DATA FOR THIS TASK:
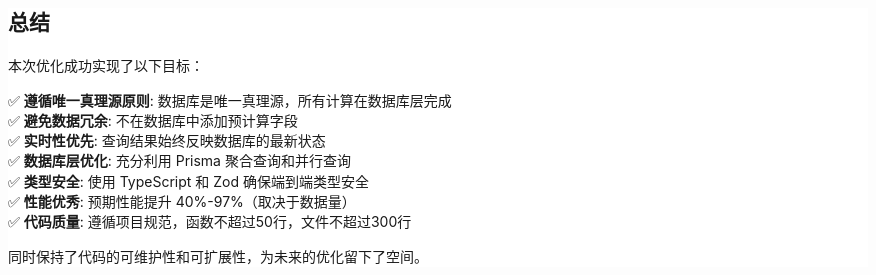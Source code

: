 ## 总结

本次优化成功实现了以下目标：

✅ **遵循唯一真理源原则**: 数据库是唯一真理源，所有计算在数据库层完成  
✅ **避免数据冗余**: 不在数据库中添加预计算字段  
✅ **实时性优先**: 查询结果始终反映数据库的最新状态  
✅ **数据库层优化**: 充分利用 Prisma 聚合查询和并行查询  
✅ **类型安全**: 使用 TypeScript 和 Zod 确保端到端类型安全  
✅ **性能优秀**: 预期性能提升 40%-97%（取决于数据量）  
✅ **代码质量**: 遵循项目规范，函数不超过50行，文件不超过300行

同时保持了代码的可维护性和可扩展性，为未来的优化留下了空间。
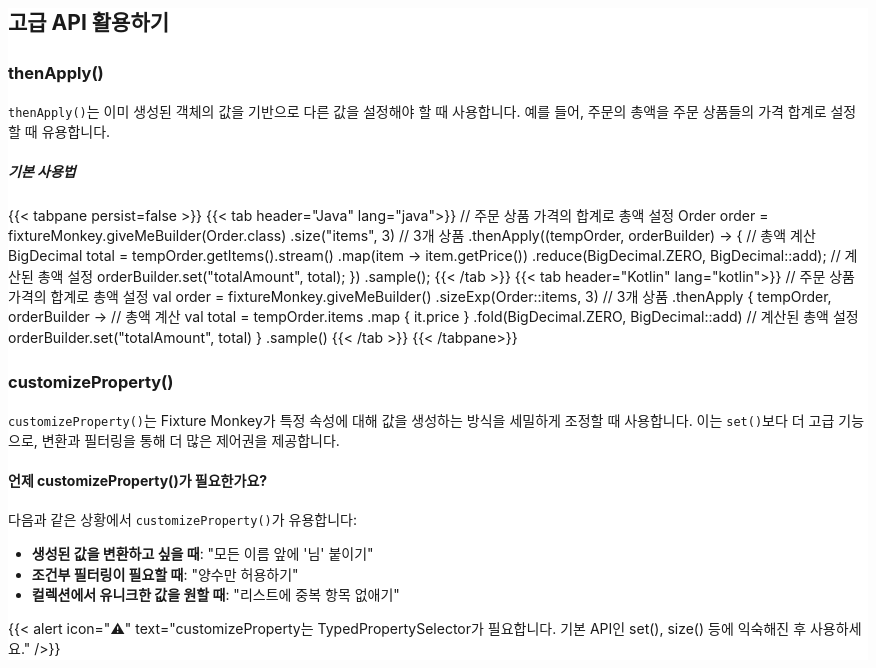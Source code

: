 ## 고급 API 활용하기

### thenApply()
`thenApply()`는 이미 생성된 객체의 값을 기반으로 다른 값을 설정해야 할 때 사용합니다.
예를 들어, 주문의 총액을 주문 상품들의 가격 합계로 설정할 때 유용합니다.

##### 기본 사용법

{{< tabpane persist=false >}}
{{< tab header="Java" lang="java">}}
// 주문 상품 가격의 합계로 총액 설정
Order order = fixtureMonkey.giveMeBuilder(Order.class)
    .size("items", 3)  // 3개 상품
    .thenApply((tempOrder, orderBuilder) -> {
        // 총액 계산
        BigDecimal total = tempOrder.getItems().stream()
            .map(item -> item.getPrice())
            .reduce(BigDecimal.ZERO, BigDecimal::add);
        // 계산된 총액 설정
        orderBuilder.set("totalAmount", total);
    })
    .sample();
{{< /tab >}}
{{< tab header="Kotlin" lang="kotlin">}}
// 주문 상품 가격의 합계로 총액 설정
val order = fixtureMonkey.giveMeBuilder<Order>()
    .sizeExp(Order::items, 3)  // 3개 상품
    .thenApply { tempOrder, orderBuilder ->
        // 총액 계산
        val total = tempOrder.items
            .map { it.price }
            .fold(BigDecimal.ZERO, BigDecimal::add)
        // 계산된 총액 설정
        orderBuilder.set("totalAmount", total)
    }
    .sample()
{{< /tab >}}
{{< /tabpane>}}

### customizeProperty()
`customizeProperty()`는 Fixture Monkey가 특정 속성에 대해 값을 생성하는 방식을 세밀하게 조정할 때 사용합니다.
이는 `set()`보다 더 고급 기능으로, 변환과 필터링을 통해 더 많은 제어권을 제공합니다.

#### 언제 customizeProperty()가 필요한가요?

다음과 같은 상황에서 `customizeProperty()`가 유용합니다:
- **생성된 값을 변환하고 싶을 때**: "모든 이름 앞에 '님' 붙이기"
- **조건부 필터링이 필요할 때**: "양수만 허용하기"
- **컬렉션에서 유니크한 값을 원할 때**: "리스트에 중복 항목 없애기"

{{< alert icon="⚠️" text="customizeProperty는 TypedPropertySelector가 필요합니다. 기본 API인 set(), size() 등에 익숙해진 후 사용하세요." />}}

EXERCISE DIRECTIONS:
Using the material above, work out how many lines hold the word "header". Reply with that number alone.

ANSWER:
2